Tall with large, dark-framed glasses and a fashion sense that alludes to her indie musical tastes, the Lone Peak High School senior plays three instruments—bass guitar, piano, guitar—and is a talented vocalist (you may remember her performance of “The Star-Spangled Banner” at this year’s Big Sky PBR).
But her true passion is documentary film.
She and fellow LPHS senior Dasha Bough started their own film production company, The Exchange Project, when they were freshmen under the guidance of iconic filmmaker Warren Miller, Big Sky School District language arts teacher Patty Hamblin and Warren Miller Performing Arts Council Artistic Director John Zirkle.
Last spring, The Exchange Project released their first film, an eight-minute eponymous documentary about the Big Sky community from the perspective of LPHS students. The film also extended an invitation to students worldwide to participate in the project.
“The company is an outlet to promote digital exchange between high school students across the country and the world,” Quackenbush said. “We reached out to other students to make a documentary similar to ours to create a dialogue and destroy the stereotypes we have about each other’s cultures.”
The Exchange Project recently fulfilled the outreach component of their mission with the completion of a short film by a college student from Cheboksary, Russia.
Quackenbush is driven by a desire to address, and in doing so alleviate, some of the world’s most pressing problems—from poverty to the chasms created by religious, racial, cultural and political differences.

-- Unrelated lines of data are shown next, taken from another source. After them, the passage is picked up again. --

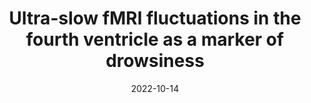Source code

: ---
title: "Ultra-slow fMRI fluctuations in the fourth ventricle as a marker of drowsiness"
project_id: 
date: 2022-10-14
conference_id: ""
presenters:
   - javier_gonzalez-castillo
summary: ""
file: /assets/presentations/Ultraslow_fluctuations_v4_drowsiness.pdf
filename: Ultraslow_fluctuations_v4_drowsiness.pdf
layout: presentation
---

“I want to make documentary films that change the world,” Quackenbush said. “I want to talk about the stuff people don’t want to talk about because it makes them uncomfortable. I want people to go to the movies to embrace their lives rather than escape them and to talk about the things that matter.”
Given Quackenbush’s creative means to make the world a better place, it comes as no surprise that this was her second year as an invitee of the HATCH experience, a retreat that brought 150 innovative minds together at Moonlight Basin Lodge from Sept. 14-18.

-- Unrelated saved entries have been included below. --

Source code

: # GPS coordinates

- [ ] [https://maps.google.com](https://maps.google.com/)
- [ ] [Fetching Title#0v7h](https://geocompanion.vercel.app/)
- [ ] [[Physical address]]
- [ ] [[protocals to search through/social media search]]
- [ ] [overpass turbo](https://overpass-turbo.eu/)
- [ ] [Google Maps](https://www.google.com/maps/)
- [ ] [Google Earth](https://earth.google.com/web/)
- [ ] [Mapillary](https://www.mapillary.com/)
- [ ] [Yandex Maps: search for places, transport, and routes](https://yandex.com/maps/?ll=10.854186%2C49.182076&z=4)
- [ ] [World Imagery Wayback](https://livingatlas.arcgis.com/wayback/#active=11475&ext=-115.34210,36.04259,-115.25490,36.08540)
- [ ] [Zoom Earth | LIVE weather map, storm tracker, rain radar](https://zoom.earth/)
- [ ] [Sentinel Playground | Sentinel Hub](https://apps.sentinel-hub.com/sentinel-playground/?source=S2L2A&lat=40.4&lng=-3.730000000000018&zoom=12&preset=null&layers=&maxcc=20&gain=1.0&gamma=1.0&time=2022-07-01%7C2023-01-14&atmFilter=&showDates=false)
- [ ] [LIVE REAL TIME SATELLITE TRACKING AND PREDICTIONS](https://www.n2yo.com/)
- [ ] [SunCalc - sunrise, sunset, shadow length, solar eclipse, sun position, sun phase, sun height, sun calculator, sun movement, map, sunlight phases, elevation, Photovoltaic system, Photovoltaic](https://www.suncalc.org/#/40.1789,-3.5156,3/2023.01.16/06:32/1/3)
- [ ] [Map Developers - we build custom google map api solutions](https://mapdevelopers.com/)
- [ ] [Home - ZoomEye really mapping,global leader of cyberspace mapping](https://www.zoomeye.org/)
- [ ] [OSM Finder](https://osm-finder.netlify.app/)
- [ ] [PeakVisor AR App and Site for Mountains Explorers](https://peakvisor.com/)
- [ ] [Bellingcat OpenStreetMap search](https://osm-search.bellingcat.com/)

This year Quackenbush performed an original piece she co-wrote with LPHS alum Ben Michel.
“When Ellie got on stage at HATCH this year and began singing, jaws dropped,” said HATCH founder Yarrow Kraner. “But above all, her heart will take her where she wants to go.”

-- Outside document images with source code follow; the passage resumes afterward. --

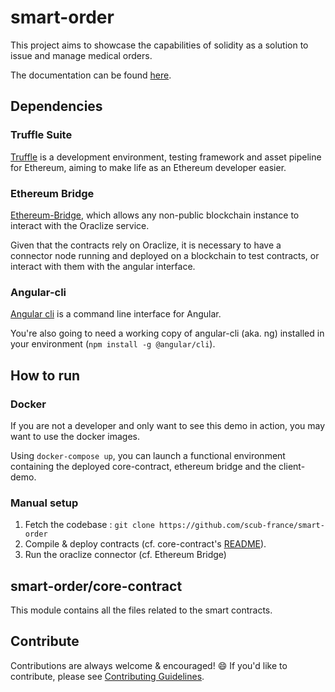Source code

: # smart-order

This project aims to showcase the capabilities of solidity as a solution to issue and manage medical orders.

The documentation can be found [here](https://github.com/scub-france/smart-order/wiki).

## Dependencies
### Truffle Suite
[Truffle](https://github.com/trufflesuite/truffle) is a development environment, testing framework and asset pipeline for Ethereum, aiming to make life as an Ethereum developer easier.

### Ethereum Bridge
[Ethereum-Bridge](https://github.com/oraclize/ethereum-bridge), which allows any non-public blockchain instance to interact with the Oraclize service.

Given that the contracts rely on Oraclize, it is necessary to have a connector node running and deployed on a blockchain to test contracts, or interact with them with the angular interface.

### Angular-cli
[Angular cli](https://cli.angular.io/) is a command line interface for Angular.

You're also going to need a working copy of angular-cli (aka. ng) installed in your environment (`npm install -g @angular/cli`).

## How to run
### Docker
If you are not a developer and only want to see this demo in action, you may want to use the docker images.

Using `docker-compose up`, you can launch a functional environment containing the deployed core-contract, ethereum bridge and the client-demo.

### Manual setup
1. Fetch the codebase :  `git clone https://github.com/scub-france/smart-order`
2. Compile & deploy contracts (cf. core-contract's [README](./core-contract/README.md)).
3. Run the oraclize connector (cf. Ethereum Bridge) 

## smart-order/core-contract
This module contains all the files related to the smart contracts.

## Contribute
Contributions are always welcome & encouraged! :smile: If you'd like to contribute, please see [Contributing Guidelines](./CONTRIBUTING.md).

In terms of college, Quackenbush is tight-lipped on where she wants to go, citing a somewhat competitive atmosphere at school. She did say she will apply to universities with strong programs in film production, comparative religion, international development and politics, economics and political science.
During this exciting—and inherently tumultuous—time of transition, Quackenbush found the HATCH experience especially reassuring.
“The people there are so inspiring and the connections we make at HATCH we keep forever,” she said. “They’re very helpful for a graduating student when we’re freaking out about what’s next … we have these mentors during this crazy time, and it’s uplifting and inspiring and gives you hope that a successful career in the arts is not impossible.”